U.S. Supreme Court

By BA · Nov 29, 2004 ·
  1. BA
    Top Court Hears Local Pot Case
    (28 Nov 2004)

    Oakland Woman's Lawyers Will Argue Free Medical Marijuana Not 'Interstate Commerce'

    Oakland's Angel Raich says the marijuana she uses to keep herself out of pain and alive is grown in California and given to her free of charge.

    It's neither "interstate" nor "commerce," and so it's beyond the reach of Congress' regulation, she and her lawyers claim. On Monday, the U.S. Supreme Court will hear their arguments in a case that will decide whether the federal government should be permanently barred from prosecuting medical marijuana patients and providers.

    It's a classically conservative argument for a classically liberal cause -- perhaps the only way to ever convince this Supreme Court to sign off on letting someone smoke marijuana.
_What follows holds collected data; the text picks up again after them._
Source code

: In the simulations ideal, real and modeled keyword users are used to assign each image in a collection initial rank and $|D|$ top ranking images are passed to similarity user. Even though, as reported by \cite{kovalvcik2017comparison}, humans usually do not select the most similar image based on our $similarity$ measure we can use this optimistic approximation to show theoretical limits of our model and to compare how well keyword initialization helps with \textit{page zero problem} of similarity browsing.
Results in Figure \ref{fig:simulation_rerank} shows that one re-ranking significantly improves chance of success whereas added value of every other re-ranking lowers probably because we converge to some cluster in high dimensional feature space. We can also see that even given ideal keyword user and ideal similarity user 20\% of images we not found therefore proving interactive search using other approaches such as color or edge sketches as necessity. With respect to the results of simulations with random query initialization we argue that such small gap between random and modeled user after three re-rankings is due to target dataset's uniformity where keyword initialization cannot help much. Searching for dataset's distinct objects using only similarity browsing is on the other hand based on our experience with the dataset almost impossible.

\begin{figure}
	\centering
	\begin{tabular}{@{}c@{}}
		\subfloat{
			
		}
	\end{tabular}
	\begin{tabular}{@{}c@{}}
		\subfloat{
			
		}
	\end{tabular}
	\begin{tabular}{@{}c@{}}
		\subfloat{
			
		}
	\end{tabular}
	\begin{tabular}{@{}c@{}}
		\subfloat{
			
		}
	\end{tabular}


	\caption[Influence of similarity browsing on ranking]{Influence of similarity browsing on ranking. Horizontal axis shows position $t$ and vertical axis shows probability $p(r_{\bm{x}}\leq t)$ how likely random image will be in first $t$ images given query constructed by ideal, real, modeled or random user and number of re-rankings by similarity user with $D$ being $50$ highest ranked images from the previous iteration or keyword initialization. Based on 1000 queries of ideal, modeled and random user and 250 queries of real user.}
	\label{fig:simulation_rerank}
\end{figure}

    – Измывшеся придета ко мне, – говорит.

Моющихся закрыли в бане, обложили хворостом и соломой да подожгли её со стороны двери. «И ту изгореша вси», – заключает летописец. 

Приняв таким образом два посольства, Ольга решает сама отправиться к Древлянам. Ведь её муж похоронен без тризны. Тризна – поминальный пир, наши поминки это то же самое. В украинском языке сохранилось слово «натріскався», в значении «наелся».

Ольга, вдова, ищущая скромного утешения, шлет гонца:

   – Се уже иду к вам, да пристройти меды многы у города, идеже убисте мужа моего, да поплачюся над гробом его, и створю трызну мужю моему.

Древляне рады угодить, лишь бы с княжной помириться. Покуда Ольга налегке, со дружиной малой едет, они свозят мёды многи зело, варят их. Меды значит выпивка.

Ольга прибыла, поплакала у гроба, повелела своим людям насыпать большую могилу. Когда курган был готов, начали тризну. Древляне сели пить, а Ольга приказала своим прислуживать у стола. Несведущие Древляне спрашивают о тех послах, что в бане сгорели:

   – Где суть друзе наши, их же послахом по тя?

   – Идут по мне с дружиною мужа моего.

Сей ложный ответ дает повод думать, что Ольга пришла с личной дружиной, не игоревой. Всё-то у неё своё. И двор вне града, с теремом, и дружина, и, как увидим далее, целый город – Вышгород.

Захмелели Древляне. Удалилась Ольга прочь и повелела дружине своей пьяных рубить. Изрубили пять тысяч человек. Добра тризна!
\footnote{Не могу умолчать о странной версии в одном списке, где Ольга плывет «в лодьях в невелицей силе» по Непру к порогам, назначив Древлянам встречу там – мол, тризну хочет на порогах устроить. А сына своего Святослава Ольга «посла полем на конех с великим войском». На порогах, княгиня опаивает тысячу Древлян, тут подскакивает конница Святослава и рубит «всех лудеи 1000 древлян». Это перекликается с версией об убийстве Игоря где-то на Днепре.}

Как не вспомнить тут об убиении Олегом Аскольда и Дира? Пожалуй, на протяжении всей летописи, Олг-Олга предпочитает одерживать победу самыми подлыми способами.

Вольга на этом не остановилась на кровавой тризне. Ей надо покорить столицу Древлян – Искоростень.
    "Federalism is not just for conservatives," says Boston University law professor Randy Barnett, in what has become a sort of medical marijuana mantra. He'll argue the case to the high court Monday on behalf of Raich and her cohorts: patient Diane Monson of Oroville and two unnamed Bay Area people who supply Raich with marijuana.

    Barnett says his argument "reinforces the value of federalism, which all members of this court at one time or another have expressed great sympathy for ... and it's the appeal of that general principle which we believe will appeal to the majority of the court."

    The government -- which doesn't differentiate between "medical" marijuana and any other kind, deeming it all illegal -- argues that Congress does have the power to control Raich's and Monson's drug because it's inextricably tied to the illegal interstate and international marijuana market.

    This case's seeds were sown long before it was actually filed in October 2002. It rose from the ashes of the Supreme Court's May 2001 decision in the Oakland Cannabis Buyers Cooperative's case, in which the high court ruled there's no medical necessity exception to the Controlled Substances Act, which deems marijuana to have no valid medical use.

    But the court that day stressed it wasn't ruling on the constitutional questions underlying the medical marijuana debate, and so Raich, Monson and their lawyers set out to tailor-make a case raising exactly those issues.

    Raich says she uses marijuana to combat scoliosis, temporomandibular joint disease, endometriosis, fibromyalgia, a uterine fibroid tumor and a rotator cuff injury. She also has an inoperable brain tumor and suffers post-traumatic stress disorder from childhood abuse and nonepileptic seizures.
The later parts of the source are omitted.